Ah-ha! That explains it.


----------



## Mark E. Cooper (May 29, 2011)

D-C said:


> Yes, they do, and yes they did.  It's okay, a handful here and there I can live with. As Patty says, having the sales link up early does come in handy for promo sites etc.


And for getting the audio done.


----------



## D-C (Jan 13, 2014)

Mark E. Cooper said:


> And for getting the audio done.


Ah yes, that was a bonus, actually. I didn't plan it that way, but had an 'oh yeah, I can claim it on ACX now' moment. Doh.


----------



## Patty Jansen (Apr 5, 2011)

I've still got to do audio. I don't have any of my books in audio and it's becoming this huge friggin ELEPHANT that's somewhere in this room. I just don't have the time or inclination to dedicate any time to it.

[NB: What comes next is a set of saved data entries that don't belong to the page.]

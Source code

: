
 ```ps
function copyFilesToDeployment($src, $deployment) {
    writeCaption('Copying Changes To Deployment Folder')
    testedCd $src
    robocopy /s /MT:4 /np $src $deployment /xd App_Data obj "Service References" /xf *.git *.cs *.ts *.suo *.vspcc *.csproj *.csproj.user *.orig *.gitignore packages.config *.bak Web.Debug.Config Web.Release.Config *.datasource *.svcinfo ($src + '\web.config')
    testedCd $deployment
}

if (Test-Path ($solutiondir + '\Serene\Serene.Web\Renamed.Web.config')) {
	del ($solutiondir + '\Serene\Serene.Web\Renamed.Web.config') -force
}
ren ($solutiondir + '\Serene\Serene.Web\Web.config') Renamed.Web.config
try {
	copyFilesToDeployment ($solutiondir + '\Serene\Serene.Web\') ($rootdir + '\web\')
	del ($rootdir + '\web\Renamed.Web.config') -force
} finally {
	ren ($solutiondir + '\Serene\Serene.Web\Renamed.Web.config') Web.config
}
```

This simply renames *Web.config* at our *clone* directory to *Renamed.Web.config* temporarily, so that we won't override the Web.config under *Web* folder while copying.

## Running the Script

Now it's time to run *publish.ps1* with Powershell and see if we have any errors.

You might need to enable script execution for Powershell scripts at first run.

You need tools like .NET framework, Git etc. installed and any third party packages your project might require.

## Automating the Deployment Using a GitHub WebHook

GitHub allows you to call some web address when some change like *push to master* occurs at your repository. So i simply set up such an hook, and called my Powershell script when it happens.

I never listen to audiobooks and couldn't give two stuffs about them, but I know a lot of people do. Add to that that I have to give another third party another 10% off RRP to even be able to list them and my motivation sinks further south than Antarctica.

I'm going to have to employ a VA to do this, because I don't want to do it.


----------



## Mark E. Cooper (May 29, 2011)

D-C said:


> Ah yes, that was a bonus, actually. I didn't plan it that way, but had an 'oh yeah, I can claim it on ACX now' moment. Doh.


This is so important to my income, that I plan to do preorders wide for the first time, but paperback preorder only on Amazon. I'll claim the PB, get the audio done, then arrange the release of the kindle version the same day as the audio.


----------



## Jane Killick (Aug 29, 2014)

Mark E. Cooper said:


> but paperback preorder only on Amazon.


I thought you couldn't do that ... ?


----------



## UnicornEmily (Jul 2, 2011)

Patty Jansen said:


> I've still got to do audio. I don't have any of my books in audio and it's becoming this huge friggin ELEPHANT that's somewhere in this room. I just don't have the time or inclination to dedicate any time to it. I never listen to audiobooks and couldn't give two stuffs about them, but I know a lot of people do. Add to that that I have to give another third party another 10% off RRP to even be able to list them and my motivation sinks further south than Antarctica.
> 
> I'm going to have to employ a VA to do this, because I don't want to do it.


I feel the exact same way. Granted, I'm not selling nearly as much as you are, but I plan to eventually.

So I have wondered for a long time at what point I should consider doing it, and how much time I would have to spend listening to them to make sure they were done right . . . I don't like audiobooks, so that would be a boring and annoying chore for me. One of those "I'd rather be writing, and I think that's more valuable anyway" things.


----------



## Patty Jansen (Apr 5, 2011)

UnicornEmily said:


> I feel the exact same way. Granted, I'm not selling nearly as much as you are, but I plan to eventually.
> 
> So I have wondered for a long time at what point I should consider doing it, and how much time I would have to spend listening to them to make sure they were done right . . . I don't like audiobooks, so that would be a boring and annoying chore for me. One of those "I'd rather be writing, and I think that's more valuable anyway" things.


I'll wait until I'm approached by a company wanting to do it for me. This means *they* will see value in doing it at the level I'm selling. Then I'll hire someone to do it for me direct for a one-off cost without giving anyone a cut of my sales.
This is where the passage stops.